Return the listing in full. Keep each line exactly as it is.

** ENTRIES SUPPLIED follows **

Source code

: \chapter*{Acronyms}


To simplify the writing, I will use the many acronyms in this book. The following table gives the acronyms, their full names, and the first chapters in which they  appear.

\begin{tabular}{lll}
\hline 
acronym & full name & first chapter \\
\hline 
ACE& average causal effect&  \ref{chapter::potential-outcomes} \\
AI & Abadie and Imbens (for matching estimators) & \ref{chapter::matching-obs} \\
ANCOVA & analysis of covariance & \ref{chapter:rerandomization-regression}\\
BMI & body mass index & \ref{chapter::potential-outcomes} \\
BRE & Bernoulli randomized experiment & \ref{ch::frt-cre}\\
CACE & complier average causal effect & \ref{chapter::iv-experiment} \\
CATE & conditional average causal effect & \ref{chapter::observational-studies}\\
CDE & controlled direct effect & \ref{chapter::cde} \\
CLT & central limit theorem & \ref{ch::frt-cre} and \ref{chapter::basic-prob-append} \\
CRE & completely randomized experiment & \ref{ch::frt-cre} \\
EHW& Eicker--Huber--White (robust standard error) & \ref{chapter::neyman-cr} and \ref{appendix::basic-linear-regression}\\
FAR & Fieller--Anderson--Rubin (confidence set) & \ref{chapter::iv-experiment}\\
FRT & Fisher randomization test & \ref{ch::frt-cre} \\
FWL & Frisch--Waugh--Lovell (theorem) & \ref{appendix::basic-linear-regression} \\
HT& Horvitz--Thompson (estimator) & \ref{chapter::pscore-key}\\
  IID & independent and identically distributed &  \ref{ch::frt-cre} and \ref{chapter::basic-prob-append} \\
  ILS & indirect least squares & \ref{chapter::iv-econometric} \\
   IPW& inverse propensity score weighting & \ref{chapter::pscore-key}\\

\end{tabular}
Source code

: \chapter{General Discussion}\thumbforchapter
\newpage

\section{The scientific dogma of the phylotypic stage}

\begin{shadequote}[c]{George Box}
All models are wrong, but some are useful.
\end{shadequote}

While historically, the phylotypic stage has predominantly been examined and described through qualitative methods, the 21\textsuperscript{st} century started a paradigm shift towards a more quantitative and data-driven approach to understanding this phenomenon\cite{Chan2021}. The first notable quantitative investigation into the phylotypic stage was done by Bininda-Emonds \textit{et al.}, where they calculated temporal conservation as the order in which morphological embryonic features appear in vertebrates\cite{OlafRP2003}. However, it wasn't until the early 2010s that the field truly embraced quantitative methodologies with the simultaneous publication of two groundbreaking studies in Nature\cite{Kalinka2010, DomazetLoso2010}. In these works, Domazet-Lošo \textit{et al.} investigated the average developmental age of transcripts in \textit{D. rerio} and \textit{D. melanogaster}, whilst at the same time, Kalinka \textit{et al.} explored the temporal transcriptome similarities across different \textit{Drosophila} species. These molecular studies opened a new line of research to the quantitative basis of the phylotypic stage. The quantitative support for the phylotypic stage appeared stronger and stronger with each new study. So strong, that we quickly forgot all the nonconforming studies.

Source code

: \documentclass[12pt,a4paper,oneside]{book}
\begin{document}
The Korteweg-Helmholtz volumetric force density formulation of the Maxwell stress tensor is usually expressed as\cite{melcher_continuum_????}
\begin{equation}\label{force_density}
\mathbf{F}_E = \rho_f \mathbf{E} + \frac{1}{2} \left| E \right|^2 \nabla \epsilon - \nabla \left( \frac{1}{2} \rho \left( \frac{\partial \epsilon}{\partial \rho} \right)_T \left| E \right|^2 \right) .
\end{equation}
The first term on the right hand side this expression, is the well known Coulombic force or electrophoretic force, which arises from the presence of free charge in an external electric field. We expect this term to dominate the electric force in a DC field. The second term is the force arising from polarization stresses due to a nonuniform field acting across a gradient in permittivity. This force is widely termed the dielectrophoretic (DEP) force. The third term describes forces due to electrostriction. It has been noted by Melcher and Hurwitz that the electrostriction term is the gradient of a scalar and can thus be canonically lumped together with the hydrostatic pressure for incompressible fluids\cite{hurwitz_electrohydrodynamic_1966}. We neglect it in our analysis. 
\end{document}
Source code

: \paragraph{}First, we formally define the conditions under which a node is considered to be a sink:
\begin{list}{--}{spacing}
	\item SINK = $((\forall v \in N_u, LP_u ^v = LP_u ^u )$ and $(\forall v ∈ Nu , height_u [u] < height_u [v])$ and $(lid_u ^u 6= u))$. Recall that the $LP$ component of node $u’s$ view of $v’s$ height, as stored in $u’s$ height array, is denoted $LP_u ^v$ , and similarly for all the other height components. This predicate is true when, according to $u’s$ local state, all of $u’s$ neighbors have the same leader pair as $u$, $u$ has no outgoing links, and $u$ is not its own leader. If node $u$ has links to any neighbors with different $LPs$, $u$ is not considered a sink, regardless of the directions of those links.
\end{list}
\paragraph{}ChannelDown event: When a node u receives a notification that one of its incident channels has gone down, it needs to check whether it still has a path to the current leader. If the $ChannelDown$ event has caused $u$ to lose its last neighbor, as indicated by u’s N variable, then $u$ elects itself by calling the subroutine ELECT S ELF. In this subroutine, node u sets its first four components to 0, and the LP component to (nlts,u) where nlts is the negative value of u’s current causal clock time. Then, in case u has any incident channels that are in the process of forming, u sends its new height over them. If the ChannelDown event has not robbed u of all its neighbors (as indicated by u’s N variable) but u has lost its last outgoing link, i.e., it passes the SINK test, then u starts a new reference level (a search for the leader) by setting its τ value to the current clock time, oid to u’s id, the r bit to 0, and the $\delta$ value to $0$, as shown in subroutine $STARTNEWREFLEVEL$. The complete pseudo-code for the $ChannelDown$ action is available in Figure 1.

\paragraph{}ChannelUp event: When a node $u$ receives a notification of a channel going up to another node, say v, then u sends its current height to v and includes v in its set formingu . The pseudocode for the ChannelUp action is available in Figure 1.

** End of ENTRIES SUPPLIED **

● **RESULT OF THIS EXERCISE**
Source code

: \chapter*{Acronyms}


To simplify the writing, I will use the many acronyms in this book. The following table gives the acronyms, their full names, and the first chapters in which they  appear.

\begin{tabular}{lll}
\hline 
acronym & full name & first chapter \\
\hline 
ACE& average causal effect&  \ref{chapter::potential-outcomes} \\
AI & Abadie and Imbens (for matching estimators) & \ref{chapter::matching-obs} \\
ANCOVA & analysis of covariance & \ref{chapter:rerandomization-regression}\\
BMI & body mass index & \ref{chapter::potential-outcomes} \\
BRE & Bernoulli randomized experiment & \ref{ch::frt-cre}\\
CACE & complier average causal effect & \ref{chapter::iv-experiment} \\
CATE & conditional average causal effect & \ref{chapter::observational-studies}\\
CDE & controlled direct effect & \ref{chapter::cde} \\
CLT & central limit theorem & \ref{ch::frt-cre} and \ref{chapter::basic-prob-append} \\
CRE & completely randomized experiment & \ref{ch::frt-cre} \\
EHW& Eicker--Huber--White (robust standard error) & \ref{chapter::neyman-cr} and \ref{appendix::basic-linear-regression}\\
FAR & Fieller--Anderson--Rubin (confidence set) & \ref{chapter::iv-experiment}\\
FRT & Fisher randomization test & \ref{ch::frt-cre} \\
FWL & Frisch--Waugh--Lovell (theorem) & \ref{appendix::basic-linear-regression} \\
HT& Horvitz--Thompson (estimator) & \ref{chapter::pscore-key}\\
  IID & independent and identically distributed &  \ref{ch::frt-cre} and \ref{chapter::basic-prob-append} \\
  ILS & indirect least squares & \ref{chapter::iv-econometric} \\
   IPW& inverse propensity score weighting & \ref{chapter::pscore-key}\\

\end{tabular}
Source code

: \chapter{General Discussion}\thumbforchapter
\newpage

\section{The scientific dogma of the phylotypic stage}

\begin{shadequote}[c]{George Box}
All models are wrong, but some are useful.
\end{shadequote}

While historically, the phylotypic stage has predominantly been examined and described through qualitative methods, the 21\textsuperscript{st} century started a paradigm shift towards a more quantitative and data-driven approach to understanding this phenomenon\cite{Chan2021}. The first notable quantitative investigation into the phylotypic stage was done by Bininda-Emonds \textit{et al.}, where they calculated temporal conservation as the order in which morphological embryonic features appear in vertebrates\cite{OlafRP2003}. However, it wasn't until the early 2010s that the field truly embraced quantitative methodologies with the simultaneous publication of two groundbreaking studies in Nature\cite{Kalinka2010, DomazetLoso2010}. In these works, Domazet-Lošo \textit{et al.} investigated the average developmental age of transcripts in \textit{D. rerio} and \textit{D. melanogaster}, whilst at the same time, Kalinka \textit{et al.} explored the temporal transcriptome similarities across different \textit{Drosophila} species. These molecular studies opened a new line of research to the quantitative basis of the phylotypic stage. The quantitative support for the phylotypic stage appeared stronger and stronger with each new study. So strong, that we quickly forgot all the nonconforming studies.

Source code

: \documentclass[12pt,a4paper,oneside]{book}
\begin{document}
The Korteweg-Helmholtz volumetric force density formulation of the Maxwell stress tensor is usually expressed as\cite{melcher_continuum_????}
\begin{equation}\label{force_density}
\mathbf{F}_E = \rho_f \mathbf{E} + \frac{1}{2} \left| E \right|^2 \nabla \epsilon - \nabla \left( \frac{1}{2} \rho \left( \frac{\partial \epsilon}{\partial \rho} \right)_T \left| E \right|^2 \right) .
\end{equation}
The first term on the right hand side this expression, is the well known Coulombic force or electrophoretic force, which arises from the presence of free charge in an external electric field. We expect this term to dominate the electric force in a DC field. The second term is the force arising from polarization stresses due to a nonuniform field acting across a gradient in permittivity. This force is widely termed the dielectrophoretic (DEP) force. The third term describes forces due to electrostriction. It has been noted by Melcher and Hurwitz that the electrostriction term is the gradient of a scalar and can thus be canonically lumped together with the hydrostatic pressure for incompressible fluids\cite{hurwitz_electrohydrodynamic_1966}. We neglect it in our analysis. 
\end{document}
Source code

: \paragraph{}First, we formally define the conditions under which a node is considered to be a sink:
\begin{list}{--}{spacing}
	\item SINK = $((\forall v \in N_u, LP_u ^v = LP_u ^u )$ and $(\forall v ∈ Nu , height_u [u] < height_u [v])$ and $(lid_u ^u 6= u))$. Recall that the $LP$ component of node $u’s$ view of $v’s$ height, as stored in $u’s$ height array, is denoted $LP_u ^v$ , and similarly for all the other height components. This predicate is true when, according to $u’s$ local state, all of $u’s$ neighbors have the same leader pair as $u$, $u$ has no outgoing links, and $u$ is not its own leader. If node $u$ has links to any neighbors with different $LPs$, $u$ is not considered a sink, regardless of the directions of those links.
\end{list}
\paragraph{}ChannelDown event: When a node u receives a notification that one of its incident channels has gone down, it needs to check whether it still has a path to the current leader. If the $ChannelDown$ event has caused $u$ to lose its last neighbor, as indicated by u’s N variable, then $u$ elects itself by calling the subroutine ELECT S ELF. In this subroutine, node u sets its first four components to 0, and the LP component to (nlts,u) where nlts is the negative value of u’s current causal clock time. Then, in case u has any incident channels that are in the process of forming, u sends its new height over them. If the ChannelDown event has not robbed u of all its neighbors (as indicated by u’s N variable) but u has lost its last outgoing link, i.e., it passes the SINK test, then u starts a new reference level (a search for the leader) by setting its τ value to the current clock time, oid to u’s id, the r bit to 0, and the $\delta$ value to $0$, as shown in subroutine $STARTNEWREFLEVEL$. The complete pseudo-code for the $ChannelDown$ action is available in Figure 1.

\paragraph{}ChannelUp event: When a node $u$ receives a notification of a channel going up to another node, say v, then u sends its current height to v and includes v in its set formingu . The pseudocode for the ChannelUp action is available in Figure 1.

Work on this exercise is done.